A good day starts at about 7am.  I like to think I’m the type of person, that when her feet hit the floor in the morning, the devil goes, aw, shite, she’s up.  Alas the lads are not of this opinion, so I don’t fancy my chances with the devil.    I’m usually woken by the eldest, standing at the side of our bed and kissing me gently on the nose.  When he’s sure I’m awake, he’ll creep in beside me for a cuddle. A lovely way to wake up.  When I lift our second son out of his cot, he stands on the side for a moment or two with his arms wrapped around me and his face buried in my neck.  The baby is only 7 months old and due to the ignorance of his age, is full of unconditional love for his mammy.  
This familial bliss lasts for approximately ten minutes before all the shouting and roaring starts.  Mine.  A mad race ensues with three sets of small persons’ clothes to be donned.  I get dressed in between brushing my teeth and washing my face.  The deodorant ball barely touches my underarm as my other hand smears a bit of moisturiser onto my face.
We all traipse downstairs to fill bowls with Rice Krispies or Cheerios.  I slap on a bit of slap while the lads chow down.  There might be a wash to take out of the machine but there’s usually always one to be put into it.  Bags are packed for creche, more shouts to turn off the telly, a headlock  may have to be employed to get a coat put on, another double nappy change before we leave the house, an errant child or two chased down and cornered before bundling into the car,  A quick kiss from Mister Husband before he goes his way and we go ours, a sip of coffee from my travel mug followed by a sneaky bite of toast before the toddler sees it.  I turn the key in the ignition and the day has officially begun.      
It’s exhausting, it’s frustrating, it’s manic. It’s lonely.  There are tears, there is laughter, there are hugs.  We fight, we make up.  Every day.  Things are broken and I fear the day my heart will be. I dread the day one of theirs will be.
Our lads are loud, boisterous, messy, spontaneous and rude.
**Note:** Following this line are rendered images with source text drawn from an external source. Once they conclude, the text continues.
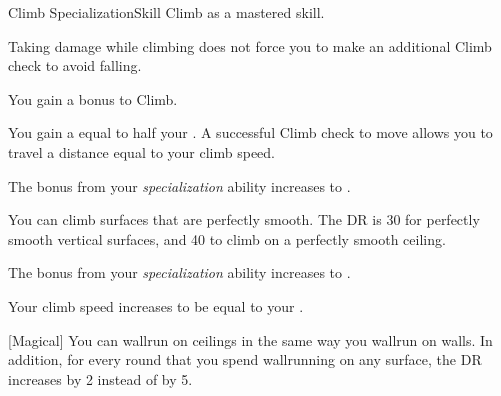     \begin{feat}{Climb Specialization}{Skill}
        \featpre Climb as a mastered skill.

         Taking damage while climbing does not force you to make an additional Climb check to avoid falling.

         You gain a  bonus to Climb.

         You gain a  equal to half your .
        A successful Climb check to move allows you to travel a distance equal to your climb speed.

         The bonus from your \textit{specialization} ability increases to .

         You can climb surfaces that are perfectly smooth.
        The DR is 30 for perfectly smooth vertical surfaces, and 40 to climb on a perfectly smooth ceiling.

         The bonus from your \textit{specialization} ability increases to .

         Your climb speed increases to be equal to your .

        [Magical] You can wallrun on ceilings in the same way you wallrun on walls.
        In addition, for every round that you spend wallrunning on any surface, the DR increases by 2 instead of by 5.
    \end{feat}

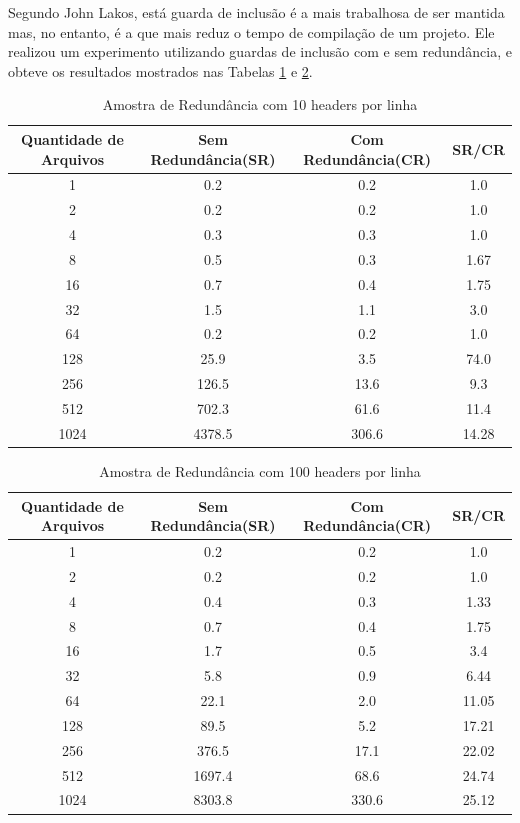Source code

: \begin{enumerate}
Segundo John Lakos, está guarda de inclusão é a mais trabalhosa de ser mantida
 mas, no entanto, é a que mais reduz o tempo de compilação de um projeto. Ele
 realizou um experimento utilizando guardas de inclusão com e sem redundância,
 e obteve os resultados mostrados nas Tabelas \ref{tab:tabela_01} e 
\ref{tab:tabela_02}.

\begin{table}[!ht]
    \centering
    \caption {Amostra de Redundância com 10 headers por linha}
    \label{tab:tabela_01}
    \begin{tiny}
    \begin{tabular}{cccc}
    \toprule
    \textbf{Quantidade de Arquivos} & \textbf{Sem Redundância(SR)} & \textbf{Com Redundância(CR)} &  \textbf{SR/CR} \\
    \midrule
    1 & 0.2 & 0.2 & 1.0\\
    2 & 0.2 & 0.2 & 1.0\\
    4 & 0.3 & 0.3 & 1.0\\
    8 & 0.5 & 0.3 & 1.67\\
    16 & 0.7 & 0.4 & 1.75\\
    32 & 1.5 & 1.1 & 3.0\\
    64 & 0.2 & 0.2 & 1.0\\
    128 & 25.9 & 3.5 & 74.0\\
    256 & 126.5 & 13.6 & 9.3\\
    512 & 702.3 & 61.6 & 11.4\\
    1024 & 4378.5 & 306.6 & 14.28\\
    \bottomrule
    \end{tabular}
    \end{tiny}
\end{table}

\begin{table}[!ht]
    \centering
    \caption {Amostra de Redundância com 100 headers por linha }
    \label{tab:tabela_02}
    \begin{tiny}
    \begin{tabular}{cccc}
    \toprule
    \textbf{Quantidade de Arquivos} & \textbf{Sem Redundância(SR)} & \textbf{Com Redundância(CR)} &  \textbf{SR/CR} \\
    \midrule
    1 & 0.2 & 0.2 & 1.0\\
    2 & 0.2 & 0.2 & 1.0\\
    4 & 0.4 & 0.3 & 1.33\\
    8 & 0.7 & 0.4 & 1.75\\
    16 & 1.7 & 0.5 & 3.4\\
    32 & 5.8 & 0.9 & 6.44\\
    64 & 22.1 & 2.0 & 11.05\\
    128 & 89.5 & 5.2 & 17.21\\
    256 & 376.5 & 17.1 & 22.02\\
    512 & 1697.4 & 68.6 & 24.74\\
    1024 & 8303.8 & 330.6 & 25.12\\
    \bottomrule
    \end{tabular}
    \end{tiny}
\end{table}


\end{enumerate}
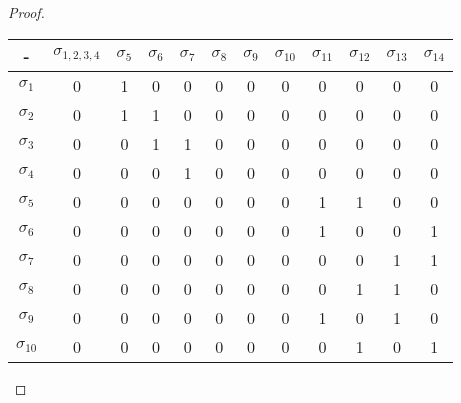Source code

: \begin{proof}
\begin{enumerate}
    \begin{center}
        \begin{tabular}{|c|c|c|c|c|c|c|c|c|c|c|c|}
            \hline
            -             & $\sigma_{1,2,3,4}$ & $\sigma_5$ & $\sigma_6$ & $\sigma_7$ & $\sigma_8$ & $\sigma_9$ & $\sigma_{10}$ & $\sigma_{11}$ & $\sigma_{12}$ & $\sigma_{13}$ & $\sigma_{14}$ \\ \hline
            $\sigma_1$    & 0                  & 1          & 0          & 0          & 0          & 0          & 0             & 0             & 0             & 0             & 0             \\ \hline
            $\sigma_2$    & 0                  & 1          & 1          & 0          & 0          & 0          & 0             & 0             & 0             & 0             & 0             \\ \hline
            $\sigma_3$    & 0                  & 0          & 1          & 1          & 0          & 0          & 0             & 0             & 0             & 0             & 0             \\ \hline
            $\sigma_4$    & 0                  & 0          & 0          & 1          & 0          & 0          & 0             & 0             & 0             & 0             & 0             \\ \hline
            $\sigma_5$    & 0                  & 0          & 0          & 0          & 0          & 0          & 0             & 1             & 1             & 0             & 0             \\ \hline
            $\sigma_6$    & 0                  & 0          & 0          & 0          & 0          & 0          & 0             & 1             & 0             & 0             & 1             \\ \hline
            $\sigma_7$    & 0                  & 0          & 0          & 0          & 0          & 0          & 0             & 0             & 0             & 1             & 1             \\ \hline
            $\sigma_8$    & 0                  & 0          & 0          & 0          & 0          & 0          & 0             & 0             & 1             & 1             & 0             \\ \hline
            $\sigma_9$    & 0                  & 0          & 0          & 0          & 0          & 0          & 0             & 1             & 0             & 1             & 0             \\ \hline
            $\sigma_{10}$ & 0                  & 0          & 0          & 0          & 0          & 0          & 0             & 0             & 1             & 0             & 1             \\ \hline

\end{tabular}
\end{center}
\end{enumerate}
\end{proof}
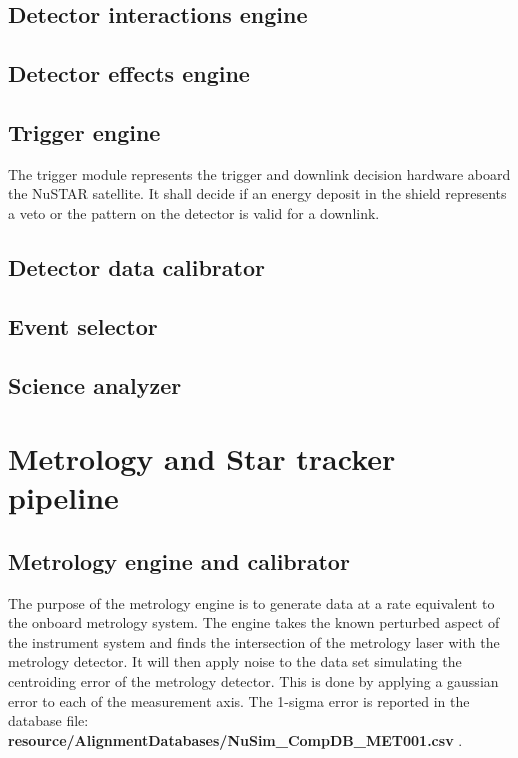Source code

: \subsection{Detector interactions engine}

\subsection{Detector effects engine}

\subsection{Trigger engine}
The trigger module represents the trigger and downlink decision hardware aboard the NuSTAR satellite. It shall decide if an energy deposit in the shield represents a veto or the pattern on the detector is valid for a downlink.

\subsection{Detector data calibrator}

\subsection{Event selector}

\subsection{Science analyzer}

\section{Metrology and Star tracker pipeline}
\subsection{Metrology engine and calibrator}
The purpose of the metrology engine is to generate data at a rate equivalent to the onboard metrology system. The engine takes the known perturbed aspect of the instrument system and finds the intersection of the metrology laser with the metrology detector. It will then apply noise to the data set simulating the centroiding error of the metrology detector. This is done by applying a gaussian error to each of the measurement axis. The 1-sigma error is reported in the database file:\\ \textbf{resource/AlignmentDatabases/NuSim\_CompDB\_MET001.csv} .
Ingeniously imaginative, inquisitive and funny. They are equally gentle and endlessly affectionate.   The oldest will, unprompted, reach over to stroke my cheek and tell me he loves me or that he is going to “mind” me.  I am often told that I am a “purdy lady” and he will, on a daily basis, reach up with outstretched arms to give me a kiss.  The next lad ( I refuse to label him the middle child) will hurl himself at my legs and hug them hard whilst crooning “mama”  and the greeting I get from both of them when I pick them up from crèche brings tears to my eyes.  But they can also be totally oblivious to my distress at times.  They rarely walk, but run everywhere.
Presently, they are obsessed with body parts.  Mine and theirs.  It doesn’t matter to whose chest they are attached, breasts are fair game.  I promise on a daily basis that a bird will swoop down out of the sky to peck off their peckers if they are not put away.  Naturally enough this is licence to persist. 
I’ve been told by one in the know (Mister Husband) that this is the start of a lifelong interest, albeit a healthy one.
Ours is a house taken over by tractors, diggers, Power Rangers, Spider Man and Ben 10.  Angelina Ballerina, has on occasion, put in an appearance but Peppa Pig kicked her butt. 
Our boys love to run in the rain and “help” with the hoovering.  They have a thing for collecting twigs and dead leaves and a penchant for cracking eggs into the cake mix.
Trailing spiders and feeding the birds feature heavily in their daily activities.  They have a tendency to miss the toilet bowl and a habit of stripping naked regardless of the season. 
They will guard their chocolate from each other but without prompt, share it with me.      
The older two will clash like Titans but when in the company of other kids, hold hands and look out for each other. 
Tantrums can and do happen but blow over very quickly and are immediately forgotten.  Time outs are frequent, resisted, endured loudly and always completed with a hug and an apology to the wronged party.  
They are self obsessed but curiously interested in others.  Certain ads on telly bearing unfortunate children in other parts of the world, bring forth why’s and how comes. 
The older two go through extremely passionate but very short lived phases.  A new toy will have its worth saturated in 48 hours.  Something that is treasured so much that it makes it to under the depths of a Spiderman duvet for two nights in a row, will, 48 hours later, be discarded to different depths.  Those of the toy box.  And they move on to the next fascination.
As much as it irks to have strangers comment on our one gender family, it always brings a smile to my face when the eldest brings up the subject.  Sometimes he asks if we’re going to get a girl baby.  I take a peak at the three of them sitting behind me, strapped into their car seats and wonder how a Little Miss would fit into that picture?  Would she be pink and frilly or as much of a mucky pup as her big brothers?
Maybe one day Mister Husband and I will find out.  Maybe we never will, we could be destined to have boys.  And all I’ll have to worry about then are the daughters in law. But until such day arrives, we’ll carry on in our house of fun.  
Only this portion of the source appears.